What is being asked ->
Copy out each line of the data that holds the word "model".

Data provided ->
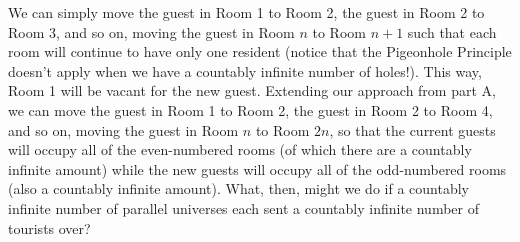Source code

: \documentclass[solution, letterpaper]{cs20inclass}
\begin{document}
\begin{solution}
\subsolution We can simply move the guest in Room 1 to Room 2, the guest in Room 2 to Room 3, and so on, moving the guest in Room $n$ to Room $n+1$ such that each room will continue to have only one resident (notice that the Pigeonhole Principle doesn't apply when we have a countably infinite number of holes!). This way, Room 1 will be vacant for the new guest.
\subsolution Extending our approach from part A, we can move the guest in Room 1 to Room 2, the guest in Room 2 to Room 4, and so on, moving the guest in Room $n$ to Room $2n$, so that the current guests will occupy all of the even-numbered rooms (of which there are a countably infinite amount) while the new guests will occupy all of the odd-numbered rooms (also a countably infinite amount). What, then, might we do if a countably infinite number of parallel universes each sent a countably infinite number of tourists over?
\end{solution}
\end{document}
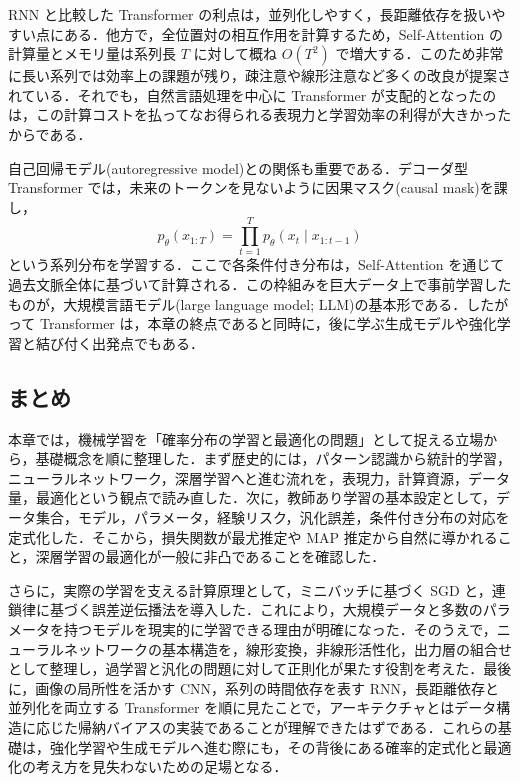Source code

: RNN と比較した Transformer の利点は，並列化しやすく，長距離依存を扱いやすい点にある．他方で，全位置対の相互作用を計算するため，Self-Attention の計算量とメモリ量は系列長 $T$ に対して概ね $O(T^2)$ で増大する．このため非常に長い系列では効率上の課題が残り，疎注意や線形注意など多くの改良が提案されている．それでも，自然言語処理を中心に Transformer が支配的となったのは，この計算コストを払ってなお得られる表現力と学習効率の利得が大きかったからである．

自己回帰モデル(autoregressive model)との関係も重要である．デコーダ型 Transformer では，未来のトークンを見ないように因果マスク(causal mask)を課し，
\[
p_\theta(x_{1:T})
= \prod_{t=1}^T p_\theta(x_t\mid x_{1:t-1})
\]
という系列分布を学習する．ここで各条件付き分布は，Self-Attention を通じて過去文脈全体に基づいて計算される．この枠組みを巨大データ上で事前学習したものが，大規模言語モデル(large language model; LLM)の基本形である．したがって Transformer は，本章の終点であると同時に，後に学ぶ生成モデルや強化学習と結び付く出発点でもある．

\subsection*{まとめ}
本章では，機械学習を「確率分布の学習と最適化の問題」として捉える立場から，基礎概念を順に整理した．まず歴史的には，パターン認識から統計的学習，ニューラルネットワーク，深層学習へと進む流れを，表現力，計算資源，データ量，最適化という観点で読み直した．次に，教師あり学習の基本設定として，データ集合，モデル，パラメータ，経験リスク，汎化誤差，条件付き分布の対応を定式化した．そこから，損失関数が最尤推定や MAP 推定から自然に導かれること，深層学習の最適化が一般に非凸であることを確認した．

さらに，実際の学習を支える計算原理として，ミニバッチに基づく SGD と，連鎖律に基づく誤差逆伝播法を導入した．これにより，大規模データと多数のパラメータを持つモデルを現実的に学習できる理由が明確になった．そのうえで，ニューラルネットワークの基本構造を，線形変換，非線形活性化，出力層の組合せとして整理し，過学習と汎化の問題に対して正則化が果たす役割を考えた．最後に，画像の局所性を活かす CNN，系列の時間依存を表す RNN，長距離依存と並列化を両立する Transformer を順に見たことで，アーキテクチャとはデータ構造に応じた帰納バイアスの実装であることが理解できたはずである．これらの基礎は，強化学習や生成モデルへ進む際にも，その背後にある確率的定式化と最適化の考え方を見失わないための足場となる．

\nocite{Bishop2006,Murphy2012,Goodfellow2016,Hastie2009,Vapnik1998,RobbinsMonro1951,Boyd2004,Rumelhart1986,LeCun1998,Krizhevsky2012,He2016,Srivastava2014,Ioffe2015,Hochreiter1997,Bahdanau2015,Vaswani2017}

Task response ->
自己回帰モデル(autoregressive model)との関係も重要である．デコーダ型 Transformer では，未来のトークンを見ないように因果マスク(causal mask)を課し，
という系列分布を学習する．ここで各条件付き分布は，Self-Attention を通じて過去文脈全体に基づいて計算される．この枠組みを巨大データ上で事前学習したものが，大規模言語モデル(large language model; LLM)の基本形である．したがって Transformer は，本章の終点であると同時に，後に学ぶ生成モデルや強化学習と結び付く出発点でもある．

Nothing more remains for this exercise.